I think the "my kids come first" saying is the death knell in any second marriage. It sets up a "some are more equal than others" Orwellian mindset that just isn't healthy. No one should come first and as other posters have said, the relationship/love we have for our kids is innate, unconditional and different.
I have a problem with Anna Pasterkak and this article. Firstly (and I'm not judging as I don't know the situation fully) for these 3 daughters, their father was still married to their mum. Whilst that long term relationship may have needed some work, their dad chose to enter into an affair. It doesn't surprise me therefore that the daughters were hostile to the new wife and two of them refused to meet her. The couple also met, got engaged and married very quickly and there seemed little interim for the situation to sink in and settle. The way she describes him talking to his daughters is the way he most likely always talked to his daughters. Why should he change that? My DH calls me 'darling', he also calls his daughters by the same endearment. It's a term of affection. No problem with that. It seems to me that Ms Pasternak wants to be his one and only darling and the problem lies with her and her insecurity. Not him, nor his daughters.
As for writing a thank you note after visiting, no, not really. Wouldn't she rather feel that his kids visited their "second" home in a state of relaxed, "combined family" atmosphere rather than as an invited "guest"?

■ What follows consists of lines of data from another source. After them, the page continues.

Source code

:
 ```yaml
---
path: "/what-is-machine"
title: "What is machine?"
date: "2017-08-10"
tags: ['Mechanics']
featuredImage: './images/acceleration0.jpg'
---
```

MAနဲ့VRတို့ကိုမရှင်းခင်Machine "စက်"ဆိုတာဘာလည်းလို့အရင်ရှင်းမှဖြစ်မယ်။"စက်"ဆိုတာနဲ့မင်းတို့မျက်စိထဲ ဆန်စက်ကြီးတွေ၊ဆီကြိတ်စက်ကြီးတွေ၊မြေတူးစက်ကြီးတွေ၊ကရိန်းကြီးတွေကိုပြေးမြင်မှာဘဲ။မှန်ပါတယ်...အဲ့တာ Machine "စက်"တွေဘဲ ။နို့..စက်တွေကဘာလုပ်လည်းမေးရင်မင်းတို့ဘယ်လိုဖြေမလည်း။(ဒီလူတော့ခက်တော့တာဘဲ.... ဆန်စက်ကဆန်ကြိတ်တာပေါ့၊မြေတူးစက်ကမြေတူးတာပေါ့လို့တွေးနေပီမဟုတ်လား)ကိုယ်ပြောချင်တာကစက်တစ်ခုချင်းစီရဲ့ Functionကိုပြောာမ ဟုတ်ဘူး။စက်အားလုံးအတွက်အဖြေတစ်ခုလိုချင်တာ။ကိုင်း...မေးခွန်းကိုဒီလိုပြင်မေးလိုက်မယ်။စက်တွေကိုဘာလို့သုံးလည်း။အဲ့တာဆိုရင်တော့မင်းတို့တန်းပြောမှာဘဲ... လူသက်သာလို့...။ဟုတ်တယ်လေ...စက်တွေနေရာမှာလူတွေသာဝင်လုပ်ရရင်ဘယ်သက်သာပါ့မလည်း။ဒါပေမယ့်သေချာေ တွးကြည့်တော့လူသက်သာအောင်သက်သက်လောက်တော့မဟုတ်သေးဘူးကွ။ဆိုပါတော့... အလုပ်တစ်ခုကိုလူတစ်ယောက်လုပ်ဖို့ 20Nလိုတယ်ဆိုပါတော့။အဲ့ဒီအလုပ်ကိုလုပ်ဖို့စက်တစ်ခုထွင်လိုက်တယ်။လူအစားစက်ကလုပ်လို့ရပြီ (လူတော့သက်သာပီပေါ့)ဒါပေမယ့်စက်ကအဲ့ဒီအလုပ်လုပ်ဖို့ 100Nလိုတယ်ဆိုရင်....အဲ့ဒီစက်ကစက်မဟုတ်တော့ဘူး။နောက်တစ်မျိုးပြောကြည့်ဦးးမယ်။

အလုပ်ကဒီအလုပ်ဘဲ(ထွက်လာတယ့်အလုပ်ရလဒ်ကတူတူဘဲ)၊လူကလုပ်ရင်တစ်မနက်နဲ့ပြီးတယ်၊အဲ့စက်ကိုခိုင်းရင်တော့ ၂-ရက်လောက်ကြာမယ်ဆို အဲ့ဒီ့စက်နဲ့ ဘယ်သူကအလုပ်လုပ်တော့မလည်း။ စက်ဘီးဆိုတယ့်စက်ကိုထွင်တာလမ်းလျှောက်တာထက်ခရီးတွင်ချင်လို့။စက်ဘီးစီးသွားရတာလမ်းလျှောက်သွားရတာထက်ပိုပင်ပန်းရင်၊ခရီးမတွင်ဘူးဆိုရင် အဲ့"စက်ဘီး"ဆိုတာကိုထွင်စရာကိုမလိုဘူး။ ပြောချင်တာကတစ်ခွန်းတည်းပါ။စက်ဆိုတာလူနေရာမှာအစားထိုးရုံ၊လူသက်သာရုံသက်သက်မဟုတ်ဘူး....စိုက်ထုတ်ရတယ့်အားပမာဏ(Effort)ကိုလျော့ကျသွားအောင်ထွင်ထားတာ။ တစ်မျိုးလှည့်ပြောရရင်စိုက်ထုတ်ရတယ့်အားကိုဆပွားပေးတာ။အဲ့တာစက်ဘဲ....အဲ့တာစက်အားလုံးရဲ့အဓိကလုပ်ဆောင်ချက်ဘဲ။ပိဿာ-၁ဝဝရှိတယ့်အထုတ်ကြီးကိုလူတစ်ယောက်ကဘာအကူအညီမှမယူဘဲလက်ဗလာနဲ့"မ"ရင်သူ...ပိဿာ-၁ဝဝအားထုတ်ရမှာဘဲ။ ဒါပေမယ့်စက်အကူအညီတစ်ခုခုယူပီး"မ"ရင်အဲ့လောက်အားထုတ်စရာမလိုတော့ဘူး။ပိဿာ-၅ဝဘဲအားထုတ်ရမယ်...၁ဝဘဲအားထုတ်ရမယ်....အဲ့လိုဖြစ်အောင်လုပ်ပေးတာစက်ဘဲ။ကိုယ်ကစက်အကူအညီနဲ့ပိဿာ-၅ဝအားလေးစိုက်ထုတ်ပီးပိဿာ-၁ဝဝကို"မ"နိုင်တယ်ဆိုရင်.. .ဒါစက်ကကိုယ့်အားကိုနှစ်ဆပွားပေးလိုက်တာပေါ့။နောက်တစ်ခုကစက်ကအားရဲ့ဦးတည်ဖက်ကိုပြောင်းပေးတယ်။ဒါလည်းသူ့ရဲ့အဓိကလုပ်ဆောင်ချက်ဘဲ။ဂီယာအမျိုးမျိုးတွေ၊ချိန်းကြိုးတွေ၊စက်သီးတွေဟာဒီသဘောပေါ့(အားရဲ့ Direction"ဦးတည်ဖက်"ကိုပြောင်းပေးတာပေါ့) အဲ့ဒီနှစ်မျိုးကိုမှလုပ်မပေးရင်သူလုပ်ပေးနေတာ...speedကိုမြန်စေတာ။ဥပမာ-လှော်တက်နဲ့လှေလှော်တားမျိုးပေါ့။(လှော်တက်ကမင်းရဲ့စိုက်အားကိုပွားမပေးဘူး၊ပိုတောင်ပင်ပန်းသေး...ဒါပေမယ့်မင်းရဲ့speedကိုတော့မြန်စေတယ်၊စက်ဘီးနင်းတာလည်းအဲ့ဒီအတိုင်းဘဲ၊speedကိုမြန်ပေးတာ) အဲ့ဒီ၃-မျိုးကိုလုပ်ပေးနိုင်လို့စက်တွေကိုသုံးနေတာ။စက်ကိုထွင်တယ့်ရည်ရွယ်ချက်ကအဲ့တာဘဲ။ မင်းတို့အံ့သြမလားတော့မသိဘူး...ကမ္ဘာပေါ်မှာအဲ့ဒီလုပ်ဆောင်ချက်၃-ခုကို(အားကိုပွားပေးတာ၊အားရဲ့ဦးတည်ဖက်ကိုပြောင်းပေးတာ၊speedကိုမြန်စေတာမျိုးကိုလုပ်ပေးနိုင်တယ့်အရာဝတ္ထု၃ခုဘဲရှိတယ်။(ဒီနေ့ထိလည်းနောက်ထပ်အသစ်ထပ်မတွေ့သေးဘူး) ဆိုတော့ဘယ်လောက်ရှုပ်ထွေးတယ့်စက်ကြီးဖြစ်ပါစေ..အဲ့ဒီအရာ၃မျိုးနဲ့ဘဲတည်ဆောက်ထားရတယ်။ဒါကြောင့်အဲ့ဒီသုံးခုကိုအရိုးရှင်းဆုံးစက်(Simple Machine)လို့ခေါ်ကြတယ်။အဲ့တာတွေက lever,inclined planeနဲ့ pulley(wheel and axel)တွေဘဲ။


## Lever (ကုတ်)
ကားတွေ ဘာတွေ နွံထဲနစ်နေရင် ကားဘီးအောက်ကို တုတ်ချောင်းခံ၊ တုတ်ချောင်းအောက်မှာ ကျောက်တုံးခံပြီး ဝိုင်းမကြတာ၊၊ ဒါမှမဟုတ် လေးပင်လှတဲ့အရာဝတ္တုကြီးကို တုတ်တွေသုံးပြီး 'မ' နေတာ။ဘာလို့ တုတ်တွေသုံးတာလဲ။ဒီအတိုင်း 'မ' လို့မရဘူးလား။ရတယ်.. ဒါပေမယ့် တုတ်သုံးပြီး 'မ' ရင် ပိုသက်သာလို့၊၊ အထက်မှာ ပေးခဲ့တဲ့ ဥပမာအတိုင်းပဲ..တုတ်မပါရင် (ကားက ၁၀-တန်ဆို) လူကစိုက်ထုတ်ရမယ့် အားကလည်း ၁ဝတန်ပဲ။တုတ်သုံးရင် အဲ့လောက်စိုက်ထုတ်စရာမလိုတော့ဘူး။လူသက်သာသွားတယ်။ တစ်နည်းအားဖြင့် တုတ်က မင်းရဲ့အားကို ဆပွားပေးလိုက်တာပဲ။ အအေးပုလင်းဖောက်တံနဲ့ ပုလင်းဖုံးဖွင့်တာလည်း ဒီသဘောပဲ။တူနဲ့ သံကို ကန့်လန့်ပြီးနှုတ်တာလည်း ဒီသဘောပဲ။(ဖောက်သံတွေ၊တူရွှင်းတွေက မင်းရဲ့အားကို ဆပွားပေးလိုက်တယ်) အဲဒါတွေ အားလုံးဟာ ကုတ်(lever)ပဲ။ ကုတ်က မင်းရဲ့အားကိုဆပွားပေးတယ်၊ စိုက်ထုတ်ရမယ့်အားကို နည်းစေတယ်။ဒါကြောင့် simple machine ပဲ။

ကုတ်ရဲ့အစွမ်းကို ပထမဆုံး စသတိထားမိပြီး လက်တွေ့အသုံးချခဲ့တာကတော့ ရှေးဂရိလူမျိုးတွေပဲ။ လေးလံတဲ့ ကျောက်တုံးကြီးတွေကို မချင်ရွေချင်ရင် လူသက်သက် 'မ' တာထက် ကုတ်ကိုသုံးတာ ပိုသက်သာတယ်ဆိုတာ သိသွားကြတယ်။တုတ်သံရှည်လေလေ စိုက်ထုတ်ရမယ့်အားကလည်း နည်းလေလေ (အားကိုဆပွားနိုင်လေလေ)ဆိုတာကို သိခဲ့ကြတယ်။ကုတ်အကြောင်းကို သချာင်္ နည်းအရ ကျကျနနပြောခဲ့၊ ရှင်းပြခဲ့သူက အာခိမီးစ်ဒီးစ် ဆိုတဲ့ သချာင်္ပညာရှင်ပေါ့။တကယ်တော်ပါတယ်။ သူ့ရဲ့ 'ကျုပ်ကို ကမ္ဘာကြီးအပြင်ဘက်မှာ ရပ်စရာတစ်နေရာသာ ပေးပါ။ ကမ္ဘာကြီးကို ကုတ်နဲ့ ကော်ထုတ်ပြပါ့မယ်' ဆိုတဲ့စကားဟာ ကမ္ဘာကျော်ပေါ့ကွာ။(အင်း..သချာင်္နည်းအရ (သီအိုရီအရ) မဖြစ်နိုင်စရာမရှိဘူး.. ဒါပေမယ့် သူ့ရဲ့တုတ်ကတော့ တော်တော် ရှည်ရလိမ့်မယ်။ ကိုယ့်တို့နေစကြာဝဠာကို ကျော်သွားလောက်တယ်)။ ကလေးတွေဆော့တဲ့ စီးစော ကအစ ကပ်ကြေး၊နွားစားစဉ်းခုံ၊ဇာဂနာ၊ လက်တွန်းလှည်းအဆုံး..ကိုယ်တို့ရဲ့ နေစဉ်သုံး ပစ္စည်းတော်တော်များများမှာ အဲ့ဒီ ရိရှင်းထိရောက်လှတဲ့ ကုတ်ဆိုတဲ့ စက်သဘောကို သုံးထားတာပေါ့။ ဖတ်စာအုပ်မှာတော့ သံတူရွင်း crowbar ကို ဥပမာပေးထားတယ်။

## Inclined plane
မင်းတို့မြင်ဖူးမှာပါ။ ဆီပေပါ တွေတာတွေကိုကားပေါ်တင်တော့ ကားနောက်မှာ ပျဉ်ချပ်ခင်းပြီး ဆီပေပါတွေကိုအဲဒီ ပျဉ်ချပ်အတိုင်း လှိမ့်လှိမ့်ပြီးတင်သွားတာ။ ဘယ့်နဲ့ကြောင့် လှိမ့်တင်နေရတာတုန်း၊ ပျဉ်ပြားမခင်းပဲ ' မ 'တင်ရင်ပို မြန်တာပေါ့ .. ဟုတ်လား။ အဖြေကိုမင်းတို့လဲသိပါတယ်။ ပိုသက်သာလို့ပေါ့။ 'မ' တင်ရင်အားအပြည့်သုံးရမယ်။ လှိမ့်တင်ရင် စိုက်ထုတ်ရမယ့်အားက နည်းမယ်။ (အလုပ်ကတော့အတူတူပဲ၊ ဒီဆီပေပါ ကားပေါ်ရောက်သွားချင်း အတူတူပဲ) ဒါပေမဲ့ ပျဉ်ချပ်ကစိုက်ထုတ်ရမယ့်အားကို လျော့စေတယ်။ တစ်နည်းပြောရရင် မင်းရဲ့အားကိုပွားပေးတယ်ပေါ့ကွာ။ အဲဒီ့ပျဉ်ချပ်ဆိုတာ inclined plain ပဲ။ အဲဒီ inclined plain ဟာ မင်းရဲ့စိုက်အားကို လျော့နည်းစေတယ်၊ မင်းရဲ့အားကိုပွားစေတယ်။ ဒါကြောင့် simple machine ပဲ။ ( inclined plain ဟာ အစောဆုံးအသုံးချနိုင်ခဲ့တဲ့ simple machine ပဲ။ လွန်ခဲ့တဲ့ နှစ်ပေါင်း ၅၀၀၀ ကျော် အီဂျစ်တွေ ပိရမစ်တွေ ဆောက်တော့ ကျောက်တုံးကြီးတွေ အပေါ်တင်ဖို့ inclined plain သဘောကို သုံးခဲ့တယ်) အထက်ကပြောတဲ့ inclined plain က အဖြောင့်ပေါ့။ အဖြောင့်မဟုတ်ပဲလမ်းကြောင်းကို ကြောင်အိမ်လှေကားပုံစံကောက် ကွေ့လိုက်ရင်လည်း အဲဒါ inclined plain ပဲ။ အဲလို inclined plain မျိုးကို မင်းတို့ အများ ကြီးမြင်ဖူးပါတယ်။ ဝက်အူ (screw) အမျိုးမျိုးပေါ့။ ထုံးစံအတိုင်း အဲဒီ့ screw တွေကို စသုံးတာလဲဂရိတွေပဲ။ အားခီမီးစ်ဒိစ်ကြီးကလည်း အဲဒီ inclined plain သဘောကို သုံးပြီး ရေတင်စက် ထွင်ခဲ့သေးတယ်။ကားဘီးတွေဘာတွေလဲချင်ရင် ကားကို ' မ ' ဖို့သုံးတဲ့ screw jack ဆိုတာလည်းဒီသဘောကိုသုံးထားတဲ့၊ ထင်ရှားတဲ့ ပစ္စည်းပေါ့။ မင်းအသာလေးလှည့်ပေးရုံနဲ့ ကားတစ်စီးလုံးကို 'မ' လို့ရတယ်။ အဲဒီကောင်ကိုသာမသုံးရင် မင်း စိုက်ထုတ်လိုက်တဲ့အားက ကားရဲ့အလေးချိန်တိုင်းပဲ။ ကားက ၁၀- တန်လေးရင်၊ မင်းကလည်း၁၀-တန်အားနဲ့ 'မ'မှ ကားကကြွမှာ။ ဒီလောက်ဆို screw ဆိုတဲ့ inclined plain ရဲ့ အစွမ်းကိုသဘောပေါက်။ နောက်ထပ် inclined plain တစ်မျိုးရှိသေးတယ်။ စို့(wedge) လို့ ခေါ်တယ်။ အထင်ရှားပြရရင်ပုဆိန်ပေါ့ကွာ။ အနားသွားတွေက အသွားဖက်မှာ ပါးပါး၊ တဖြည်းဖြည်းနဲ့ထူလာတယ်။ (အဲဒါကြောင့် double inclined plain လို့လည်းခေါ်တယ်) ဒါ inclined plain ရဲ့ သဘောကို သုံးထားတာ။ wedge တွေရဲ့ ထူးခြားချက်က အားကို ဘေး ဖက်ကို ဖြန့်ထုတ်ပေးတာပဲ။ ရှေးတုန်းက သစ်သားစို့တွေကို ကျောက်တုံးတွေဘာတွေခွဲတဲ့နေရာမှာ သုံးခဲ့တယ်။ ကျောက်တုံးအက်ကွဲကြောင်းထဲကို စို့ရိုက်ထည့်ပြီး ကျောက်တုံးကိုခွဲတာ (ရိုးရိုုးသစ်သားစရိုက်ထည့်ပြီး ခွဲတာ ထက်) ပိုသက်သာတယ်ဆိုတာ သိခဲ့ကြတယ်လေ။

My situation is that I met my DH 3 yrs after his ex-wife's affair, which ended their marriage. We went out for 4 years before I moved in and were married a month later. His (now adult) kids felt it was ok for dad to have a GF but NOT to marry her and I've been treated as "the other woman" for such a long time now that I have completely detached from them at times. When they are Ok with me, I am very happy to see them, ask of them, speak to them. When I'm ignored, I treat them with detachment. This may seem cold but we're nearly 9 yrs on now and it is, for me, a survival mechanism. Given my time again, I'm not sure I'd have tried so desperately hard to welcome them and for them to like me. The more I tried, the more they didn't like me. The more their dad loved me, the more they resented me. But that's a whole other subject.
Daily Mail. I so dislike that "news paper".